How can AI improve your CMS Editors experience and the quality of your content?

Imagine some of the following scenarios;

  • Generating descriptive text for Images (eg alt text). We can use the Describe Images feature to generate a human readable description of the image.
  • Preventing uploading inappropriate content, we can use the Adult feature to identify images that are detected as Adult or Racy, helpful for "rogue" CMS Editors and User Generated Content.
  • Further to preventing inappropriate content, we can use the Recognize Text feature to read text embedded in an Image and validate it against a list of banned words.
  • Automating style selection. Imagine a hero Banner with a manually selected style or theme (text / background color). With the Color feature, Computer Vision can detect the foreground, background and accent (hex) colors of an image. We could use this to pre-select the best style or theme to complement the image.
  • Creating thumbnails and specifying focal points in images. You've likely seen tools that allow CMS Editors to select a focal point for an image. With the Thumbnails and Area Of Interest feature, we can detect areas of interests and automatically set the focal point. 

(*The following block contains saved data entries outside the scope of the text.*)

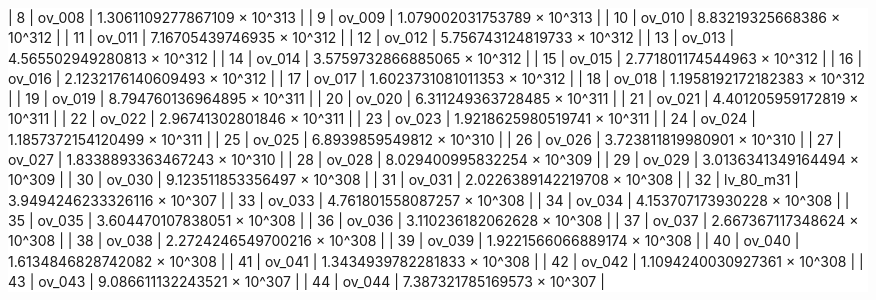 | 8 | ov_008 | 1.3061109277867109 × 10^313 |
| 9 | ov_009 | 1.079002031753789 × 10^313 |
| 10 | ov_010 | 8.83219325668386 × 10^312 |
| 11 | ov_011 | 7.16705439746935 × 10^312 |
| 12 | ov_012 | 5.756743124819733 × 10^312 |
| 13 | ov_013 | 4.565502949280813 × 10^312 |
| 14 | ov_014 | 3.5759732866885065 × 10^312 |
| 15 | ov_015 | 2.771801174544963 × 10^312 |
| 16 | ov_016 | 2.1232176140609493 × 10^312 |
| 17 | ov_017 | 1.6023731081011353 × 10^312 |
| 18 | ov_018 | 1.1958192172182383 × 10^312 |
| 19 | ov_019 | 8.794760136964895 × 10^311 |
| 20 | ov_020 | 6.311249363728485 × 10^311 |
| 21 | ov_021 | 4.401205959172819 × 10^311 |
| 22 | ov_022 | 2.96741302801846 × 10^311 |
| 23 | ov_023 | 1.9218625980519741 × 10^311 |
| 24 | ov_024 | 1.1857372154120499 × 10^311 |
| 25 | ov_025 | 6.8939859549812 × 10^310 |
| 26 | ov_026 | 3.723811819980901 × 10^310 |
| 27 | ov_027 | 1.8338893363467243 × 10^310 |
| 28 | ov_028 | 8.029400995832254 × 10^309 |
| 29 | ov_029 | 3.0136341349164494 × 10^309 |
| 30 | ov_030 | 9.123511853356497 × 10^308 |
| 31 | ov_031 | 2.0226389142219708 × 10^308 |
| 32 | lv_80_m31 | 3.9494246233326116 × 10^307 |
| 33 | ov_033 | 4.761801558087257 × 10^308 |
| 34 | ov_034 | 4.153707173930228 × 10^308 |
| 35 | ov_035 | 3.604470107838051 × 10^308 |
| 36 | ov_036 | 3.110236182062628 × 10^308 |
| 37 | ov_037 | 2.667367117348624 × 10^308 |
| 38 | ov_038 | 2.2724246549700216 × 10^308 |
| 39 | ov_039 | 1.9221566066889174 × 10^308 |
| 40 | ov_040 | 1.6134846828742082 × 10^308 |
| 41 | ov_041 | 1.3434939782281833 × 10^308 |
| 42 | ov_042 | 1.1094240030927361 × 10^308 |
| 43 | ov_043 | 9.086611132243521 × 10^307 |
| 44 | ov_044 | 7.387321785169573 × 10^307 |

These are just some of the possibilities this service inspired me to consider after reading the official documentation;

Humans vs Machines

I want to immediately to dispel any fear factor. After using these services, as cool as these features are, I can confidently say the Machines aren't taking over... yet

What I do see are a lot of opportunities to improve the CMS Editors experience, efficiency and enhance the overall quality of content.

Although the Machine's description of an image is often good. It's still far inferior to the creative / targeted description that a Human can provide. But a good description is better than no description, and a Machine can really help with large amounts of data (eg a Scheduled Job).

Imagine you've been audited asked to improve your website's Accessibility and SEO by ensuring every image has alt text provided. Then imagine you have an existing media library with 20,000 images... let me show you how AI can help.

Generating Image metadata in Episerver

The remainder of this blog covers the technical implementation of Azure's Computer Vision service. I focus fairly heavily on it's Description feature but touch on other features too.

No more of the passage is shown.